The world where the decision maker actually lives has cognitive limitations that bounds rational decision making. Allocation of attention, problems of attention, and memory, and problems of comprehension and communication are all cognitive limitations (Kahneman, 1973). The decision-maker cannot observe and remember everything, and gets only partial information about decision alternatives and effects. Decision making information is never “perfect.” Organizational learning and motivational boundaries also have an effect on decision making.

Understanding the decision making ecological environment within which we act is an essential part of decision making. Our understanding depends upon our reading of the context we work within (Forester, 1984, 23–31). Decision making is rational only in the present decision making environment. The decision making environment is crucial. In what context are decisions rational, in the past, in the present, or in the future, and what is the overall decision making environment?

The term “environment” is ambiguous. It is not some physically objective world in its totality, but only those aspects of the totality that have relevance for the “life span” of the organism being considered. An organism in this context refers to the decision maker.

What we call the environment is dependent on the “needs,” “drives,” or “goals” of the organism, and upon its perception (Simon, 1957, 262).

In collective decision making there is a problem of conflicting interests and objectives representing the values of different participants. Members of organizations have different wants, motives, and drives (Cyert & March, 1963; March, 1978, 589). The decision making environment and the context is the second constraint in rational decision making.
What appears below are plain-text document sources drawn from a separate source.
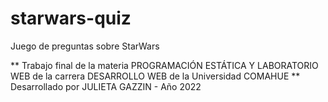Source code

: # starwars-quiz
Juego de preguntas sobre StarWars

** Trabajo final de la materia PROGRAMACIÓN ESTÁTICA Y LABORATORIO WEB
de la carrera DESARROLLO WEB de la Universidad COMAHUE
** Desarrollado por JULIETA GAZZIN - Año 2022
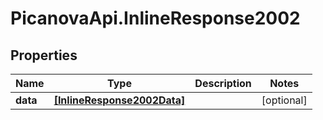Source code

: # PicanovaApi.InlineResponse2002

## Properties
Name | Type | Description | Notes
------------ | ------------- | ------------- | -------------
**data** | [**[InlineResponse2002Data]**](InlineResponse2002Data.md) |  | [optional] 


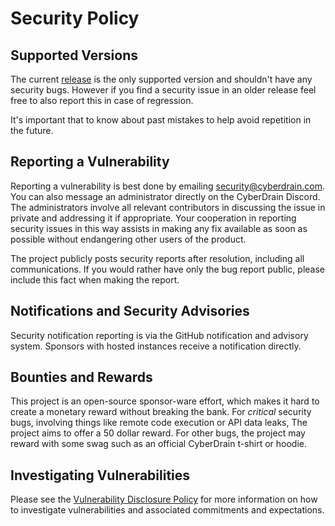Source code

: # Security Policy

## Supported Versions

The current [release](/releases) is the only supported version and shouldn't have any security bugs. However if you find a security issue in an older release feel free to also report this in case of regression.

It's important that to know about past mistakes to help avoid repetition in the future.

## Reporting a Vulnerability

<!-- markdownlint-disable-next-line MD033 -->

Reporting a vulnerability is best done by emailing <a href="mailto:security@cyberdrain.com?subject=CIPP Security Issue">security@cyberdrain.com</a>.
You can also message an administrator directly on the CyberDrain Discord. The administrators involve all relevant contributors in discussing the issue in private and addressing it if appropriate. Your cooperation in reporting security issues in this way assists in making any fix available as soon as possible without endangering other users of the product.

The project publicly posts security reports after resolution, including all communications. If you would rather have only the bug report public, please include this fact when making the report.

## Notifications and Security Advisories

Security notification reporting is via the GitHub notification and advisory system. Sponsors with hosted instances receive a notification directly.

## Bounties and Rewards

This project is an open-source sponsor-ware effort, which makes it hard to create a monetary reward without breaking the bank.
For _critical_ security bugs, involving things like remote code execution or API data leaks, The project aims to offer a 50 dollar reward. For other bugs, the project may reward with some swag such as an official CyberDrain t-shirt or hoodie.

## Investigating Vulnerabilities

Please see the [Vulnerability Disclosure Policy](/vdp) for more information on how to investigate vulnerabilities and associated commitments and expectations.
Intention is one of the features found in the theories of boundedly rational decision making. Choices can be made deliberately or by trial and error (Elster, 1979, 13–19). In the species the pursuit of indirect strategies and waiting are impossible in the simple model.

Man is distinguished from animals as taking one step backwards and two steps forwards.

Human actors make mistakes. Human actors also do not only make choices on the basis of expectations about the future, but also on the basis of their expectations about the expectations of others.

Decision making in organizations is considerably ambiguous. Although choice opportunities may lead to the generation of decision alternatives, and then to an examination of the consequences of those alternatives, and then to the examination of the consequences as objectives, and finally to a decision, this model is not sufficient enough to describe what actually happens (Cohen, March & Olsen 1976, 26).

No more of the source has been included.